IRLGJun 1, 2020

Dimensionality Reduction for Sentiment Classification: Evolving for the Most Prominent and Separable Features

arXiv:2006.04680v1
Originality Incremental advance
AI Analysis

This work addresses the challenge of high-dimensional and noisy text data for sentiment analysis, but it appears incremental as it builds on prior TPC and TPR methods.

The paper tackles the problem of dimensionality reduction in sentiment classification by proposing a new framework, SentiTPC and SentiTPR, which reduces feature dimensions and improves classifier performance, as shown by extensive experimental results.

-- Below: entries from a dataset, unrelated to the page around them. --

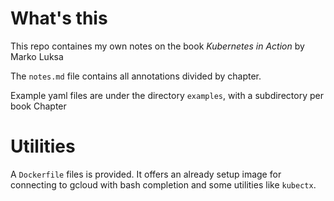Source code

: # What's this
This repo containes my own notes on the book _Kubernetes in Action_ by Marko Luksa

The `notes.md` file contains all annotations divided by chapter.

Example yaml files are under the directory `examples`, with a subdirectory per book Chapter

# Utilities
A `Dockerfile` files is provided. It offers an already setup image for connecting to gcloud with bash completion and some utilities like `kubectx`.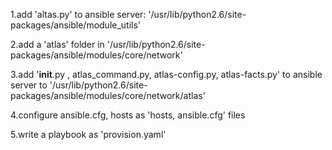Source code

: 1.add 'altas.py' to ansible server: '/usr/lib/python2.6/site-packages/ansible/module_utils'

2.add a 'atlas' folder in '/usr/lib/python2.6/site-packages/ansible/modules/core/network'

3.add '__init__.py , atlas_command.py, atlas-config.py, atlas-facts.py' to ansible server to '/usr/lib/python2.6/site-packages/ansible/modules/core/network/atlas'

4.configure ansible.cfg, hosts as 'hosts, ansible.cfg' files

5.write a playbook as 'provision.yaml'
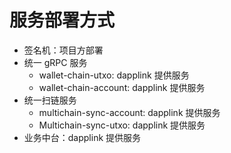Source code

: # 服务部署方式

- 签名机：项目方部署
- 统一 gRPC 服务
    - wallet-chain-utxo: dapplink 提供服务
    - wallet-chain-account: dapplink 提供服务
- 统一扫链服务
    - multichain-sync-account: dapplink 提供服务
    - Multichain-sync-utxo: dapplink 提供服务
- 业务中台：dapplink 提供服务
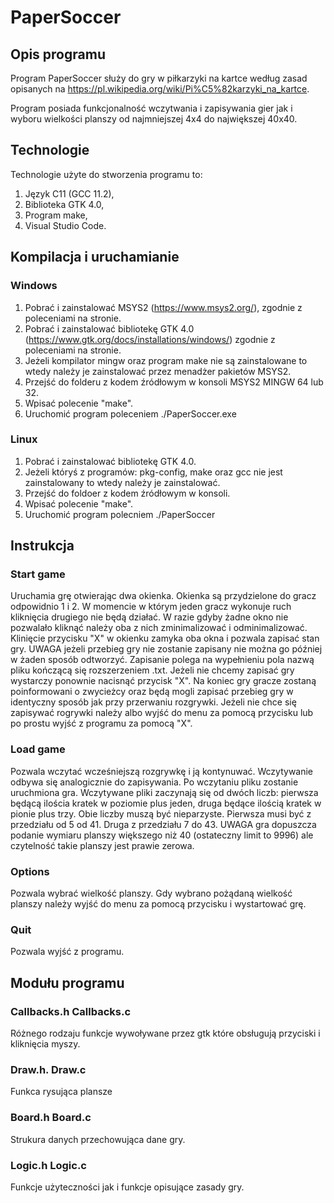 # PaperSoccer
## Opis programu
Program PaperSoccer służy do gry w piłkarzyki na kartce według zasad opisanych na https://pl.wikipedia.org/wiki/Pi%C5%82karzyki_na_kartce. 

Program posiada funkcjonalność wczytwania i zapisywania gier jak i wyboru wielkości planszy od najmniejszej 4x4 do największej 40x40.

## Technologie
Technologie użyte do stworzenia programu to:

1. Język C11 (GCC 11.2),
2. Biblioteka GTK 4.0,
3. Program make,
4. Visual Studio Code.

## Kompilacja i uruchamianie

### Windows
1. Pobrać i zainstalować MSYS2 (https://www.msys2.org/), zgodnie z poleceniami na stronie.
2. Pobrać i zainstalować bibliotekę GTK 4.0 (https://www.gtk.org/docs/installations/windows/) zgodnie z poleceniami na stronie.
3. Jeżeli kompilator mingw oraz program make nie są zainstalowane to wtedy należy je zainstalować przez menadżer pakietów MSYS2.
4. Przejść do folderu z kodem źródłowym w konsoli MSYS2 MINGW 64 lub 32.
5. Wpisać polecenie "make".
6. Uruchomić program poleceniem ./PaperSoccer.exe

### Linux
1. Pobrać i zainstalować bibliotekę GTK 4.0.
2. Jeżeli któryś z programów: pkg-config, make oraz gcc nie jest zainstalowany to wtedy należy je zainstalować.
3. Przejść do foldoer z kodem źródłowym w konsoli.
4. Wpisać polecenie "make".
5. Uruchomić program polecniem ./PaperSoccer

## Instrukcja

### Start game
Uruchamia grę otwierając dwa okienka. Okienka są przydzielone do gracz odpowidnio 1 i 2. 
W momencie w którym jeden gracz wykonuje ruch kliknięcia drugiego nie będą działać. 
W razie gdyby żadne okno nie pozwalało kliknąć należy oba z nich zminimalizować i odminimalizować.
Klinięcie przycisku "X" w okienku zamyka oba okna i pozwala zapisać stan gry. 
UWAGA jeżeli przebieg gry nie zostanie zapisany nie można go później w żaden sposób odtworzyć.
Zapisanie polega na wypełnieniu pola nazwą pliku kończącą się rozszerzeniem .txt.
Jeżeli nie chcemy zapisać gry wystarczy ponownie nacisnąć przycisk "X".
Na koniec gry gracze zostaną poinformowani o zwycieżcy oraz będą mogli zapisać przebieg gry w identyczny sposób jak przy przerwaniu rozgrywki.
Jeżeli nie chce się zapisywać rogrywki należy albo wyjść do menu za pomocą przycisku lub po prostu wyjść z programu za pomocą "X".
### Load game
Pozwala wczytać wcześniejszą rozgrywkę i ją kontynuwać. 
Wczytywanie odbywa się analogicznie do zapisywania.
Po wczytaniu pliku zostanie uruchmiona gra.
Wczytywane pliki zaczynają się od dwóch liczb: pierwsza będącą ilościa kratek w poziomie plus jeden, druga będące ilością kratek w pionie plus trzy. Obie liczby muszą być nieparzyste. Pierwsza musi być z przedziału od 5 od 41. Druga z przedziału 7 do 43.
UWAGA gra dopuszcza podanie wymiaru planszy większego niż 40 (ostateczny limit to 9996) ale czytelność takie planszy jest prawie zerowa.
### Options
Pozwala wybrać wielkość planszy.
Gdy wybrano pożądaną wielkość planszy należy wyjść do menu za pomocą przycisku i wystartować grę.
### Quit
Pozwala wyjść z programu.

## Modułu programu
### Callbacks.h Callbacks.c
Różnego rodzaju funkcje wywoływane przez gtk które obsługują przyciski i kliknięcia myszy.
### Draw.h. Draw.c
Funkca rysująca plansze
### Board.h Board.c
Strukura danych przechowująca dane gry.
### Logic.h Logic.c
Funkcje użyteczności jak i funkcje opisujące zasady gry.
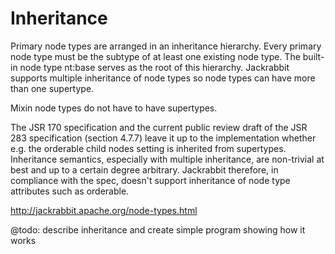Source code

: Inheritance
==================================

Primary node types are arranged in an inheritance hierarchy. Every primary node type must be the subtype of at least one 
existing node type. The built-in node type nt:base serves as the root of this hierarchy. Jackrabbit supports multiple 
inheritance of node types so node types can have more than one supertype.

Mixin node types do not have to have supertypes.

The JSR 170 specification and the current public review draft of the JSR 283 specification (section 4.7.7) leave it up 
to the implementation whether e.g. the orderable child nodes setting is inherited from supertypes. Inheritance 
semantics, especially with multiple inheritance, are non-trivial at best and up to a certain degree arbitrary. 
Jackrabbit therefore, in compliance with the spec, doesn't support inheritance of node type attributes such as 
orderable.

http://jackrabbit.apache.org/node-types.html

@todo: describe inheritance and create simple program showing how it works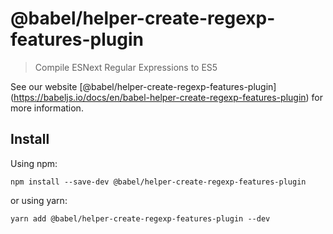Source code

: <span class="citation" data-cites="babel/helper-create-regexp-features-plugin">@babel/helper-create-regexp-features-plugin</span>
=================================================================================================================================

> Compile ESNext Regular Expressions to ES5

See our website <span class="citation" data-cites="babel/helper-create-regexp-features-plugin">\[@babel/helper-create-regexp-features-plugin\]</span>(https://babeljs.io/docs/en/babel-helper-create-regexp-features-plugin) for more information.

Install
-------

Using npm:

    npm install --save-dev @babel/helper-create-regexp-features-plugin

or using yarn:

    yarn add @babel/helper-create-regexp-features-plugin --dev
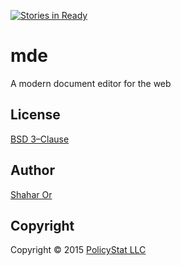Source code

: [![Stories in Ready](https://badge.waffle.io/PolicyStat/mde.png?label=ready&title=Ready)](https://waffle.io/PolicyStat/mde)
# mde

A modern document editor for the web

## License

[BSD 3–Clause](./LICENSE)

## Author

[Shahar Or](http://github.com/mightyiam)

## Copyright

Copyright © 2015 [PolicyStat LLC](https://github.com/policystat)
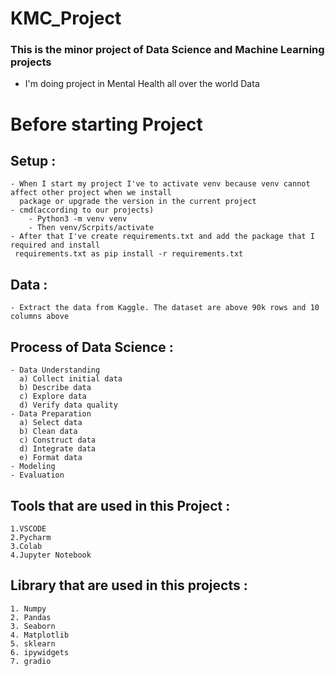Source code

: # KMC_Project
### This is the minor project of Data Science and Machine Learning projects
- I'm doing project in Mental Health all over the world Data

# Before starting Project
  ## Setup :
    - When I start my project I've to activate venv because venv cannot affect other project when we install
      package or upgrade the version in the current project
    - cmd(according to our projects)
        - Python3 -m venv venv
        - Then venv/Scrpits/activate
    - After that I've create requirements.txt and add the package that I required and install 
     requirements.txt as pip install -r requirements.txt

  ## Data :
    - Extract the data from Kaggle. The dataset are above 90k rows and 10 columns above

  ## Process of Data Science :
    - Data Understanding
      a) Collect initial data
      b) Describe data
      c) Explore data
      d) Verify data quality
    - Data Preparation
      a) Select data
      b) Clean data
      c) Construct data
      d) Integrate data
      e) Format data
    - Modeling
    - Evaluation

  ## Tools that are used in this Project :
    1.VSCODE
    2.Pycharm
    3.Colab
    4.Jupyter Notebook


  ## Library that are used in this projects :
    1. Numpy
    2. Pandas
    3. Seaborn
    4. Matplotlib
    5. sklearn
    6. ipywidgets
    7. gradio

In sentiment classification, the enormous amount of textual data, its immense dimensionality, and inherent noise make it extremely difficult for machine learning classifiers to extract high-level and complex abstractions. In order to make the data less sparse and more statistically significant, the dimensionality reduction techniques are needed. But in the existing dimensionality reduction techniques, the number of components needs to be set manually which results in loss of the most prominent features, thus reducing the performance of the classifiers. Our prior work, i.e., Term Presence Count (TPC) and Term Presence Ratio (TPR) have proven to be effective techniques as they reject the less separable features. However, the most prominent and separable features might still get removed from the initial feature set despite having higher distributions among positive and negative tagged documents. To overcome this problem, we have proposed a new framework that consists of two-dimensionality reduction techniques i.e., Sentiment Term Presence Count (SentiTPC) and Sentiment Term Presence Ratio (SentiTPR). These techniques reject the features by considering term presence difference for SentiTPC and ratio of the distribution distinction for SentiTPR. Additionally, these methods also analyze the total distribution information. Extensive experimental results exhibit that the proposed framework reduces the feature dimension by a large scale, and thus significantly improve the classification performance.